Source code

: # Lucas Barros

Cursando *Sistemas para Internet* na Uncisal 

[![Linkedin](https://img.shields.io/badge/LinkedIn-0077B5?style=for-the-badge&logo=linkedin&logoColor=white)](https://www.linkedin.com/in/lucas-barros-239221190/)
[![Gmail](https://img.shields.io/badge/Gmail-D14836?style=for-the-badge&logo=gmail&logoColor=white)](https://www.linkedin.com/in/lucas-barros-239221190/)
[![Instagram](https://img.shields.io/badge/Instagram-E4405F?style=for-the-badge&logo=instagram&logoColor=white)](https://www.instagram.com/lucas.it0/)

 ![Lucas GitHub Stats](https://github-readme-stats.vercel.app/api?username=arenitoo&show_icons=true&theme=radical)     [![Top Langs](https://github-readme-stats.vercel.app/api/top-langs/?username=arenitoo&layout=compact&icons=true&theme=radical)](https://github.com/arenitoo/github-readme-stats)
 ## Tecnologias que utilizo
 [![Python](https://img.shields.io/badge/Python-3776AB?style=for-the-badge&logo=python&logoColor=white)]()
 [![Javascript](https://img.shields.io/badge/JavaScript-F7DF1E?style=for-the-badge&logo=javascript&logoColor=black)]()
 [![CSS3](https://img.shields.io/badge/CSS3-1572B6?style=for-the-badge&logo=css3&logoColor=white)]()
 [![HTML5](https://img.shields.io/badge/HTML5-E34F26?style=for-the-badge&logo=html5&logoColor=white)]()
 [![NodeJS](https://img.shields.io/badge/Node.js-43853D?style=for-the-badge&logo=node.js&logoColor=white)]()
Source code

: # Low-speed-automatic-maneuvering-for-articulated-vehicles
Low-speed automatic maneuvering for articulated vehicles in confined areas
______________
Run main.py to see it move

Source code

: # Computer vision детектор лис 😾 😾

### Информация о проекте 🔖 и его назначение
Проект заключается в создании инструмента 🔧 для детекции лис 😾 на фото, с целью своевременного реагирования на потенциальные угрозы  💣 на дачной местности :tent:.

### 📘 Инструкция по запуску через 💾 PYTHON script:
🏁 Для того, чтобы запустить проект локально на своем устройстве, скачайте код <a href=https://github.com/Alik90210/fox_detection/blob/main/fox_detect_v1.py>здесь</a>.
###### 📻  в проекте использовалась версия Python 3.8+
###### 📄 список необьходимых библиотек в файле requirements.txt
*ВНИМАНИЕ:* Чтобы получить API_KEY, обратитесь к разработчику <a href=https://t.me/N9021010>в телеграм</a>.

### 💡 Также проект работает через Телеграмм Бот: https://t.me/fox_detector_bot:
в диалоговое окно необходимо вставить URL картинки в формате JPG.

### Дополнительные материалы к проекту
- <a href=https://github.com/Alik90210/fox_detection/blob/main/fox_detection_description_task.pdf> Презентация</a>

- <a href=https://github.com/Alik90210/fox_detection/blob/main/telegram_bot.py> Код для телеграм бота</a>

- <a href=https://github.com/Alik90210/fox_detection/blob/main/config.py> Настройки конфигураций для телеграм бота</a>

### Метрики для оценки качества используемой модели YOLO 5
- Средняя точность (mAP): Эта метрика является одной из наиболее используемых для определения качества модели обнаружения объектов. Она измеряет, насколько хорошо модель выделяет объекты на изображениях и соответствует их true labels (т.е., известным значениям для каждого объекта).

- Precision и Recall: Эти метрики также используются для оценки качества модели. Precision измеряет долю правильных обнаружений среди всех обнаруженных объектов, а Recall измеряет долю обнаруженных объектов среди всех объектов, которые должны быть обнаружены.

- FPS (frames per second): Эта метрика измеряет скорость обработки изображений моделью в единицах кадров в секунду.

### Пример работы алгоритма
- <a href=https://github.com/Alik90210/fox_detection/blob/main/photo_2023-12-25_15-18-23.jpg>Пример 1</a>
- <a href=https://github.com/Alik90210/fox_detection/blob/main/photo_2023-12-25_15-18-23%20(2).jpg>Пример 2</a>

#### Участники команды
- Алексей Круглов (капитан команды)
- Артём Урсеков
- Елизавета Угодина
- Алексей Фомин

^^^^

■ REQUIRED ACTION:
Every line above from the line with "### Информация о проекте 🔖 и его назначение" to the line with "- Средняя точность", inclusive, must be returned exactly; no other line belongs in the reply.

■ REPLY TO THE EXERCISE:
### Информация о проекте 🔖 и его назначение
Проект заключается в создании инструмента 🔧 для детекции лис 😾 на фото, с целью своевременного реагирования на потенциальные угрозы  💣 на дачной местности :tent:.

### 📘 Инструкция по запуску через 💾 PYTHON script:
🏁 Для того, чтобы запустить проект локально на своем устройстве, скачайте код <a href=https://github.com/Alik90210/fox_detection/blob/main/fox_detect_v1.py>здесь</a>.
###### 📻  в проекте использовалась версия Python 3.8+
###### 📄 список необьходимых библиотек в файле requirements.txt
*ВНИМАНИЕ:* Чтобы получить API_KEY, обратитесь к разработчику <a href=https://t.me/N9021010>в телеграм</a>.

### 💡 Также проект работает через Телеграмм Бот: https://t.me/fox_detector_bot:
в диалоговое окно необходимо вставить URL картинки в формате JPG.

### Дополнительные материалы к проекту
- <a href=https://github.com/Alik90210/fox_detection/blob/main/fox_detection_description_task.pdf> Презентация</a>

- <a href=https://github.com/Alik90210/fox_detection/blob/main/telegram_bot.py> Код для телеграм бота</a>

- <a href=https://github.com/Alik90210/fox_detection/blob/main/config.py> Настройки конфигураций для телеграм бота</a>

### Метрики для оценки качества используемой модели YOLO 5
- Средняя точность (mAP): Эта метрика является одной из наиболее используемых для определения качества модели обнаружения объектов. Она измеряет, насколько хорошо модель выделяет объекты на изображениях и соответствует их true labels (т.е., известным значениям для каждого объекта).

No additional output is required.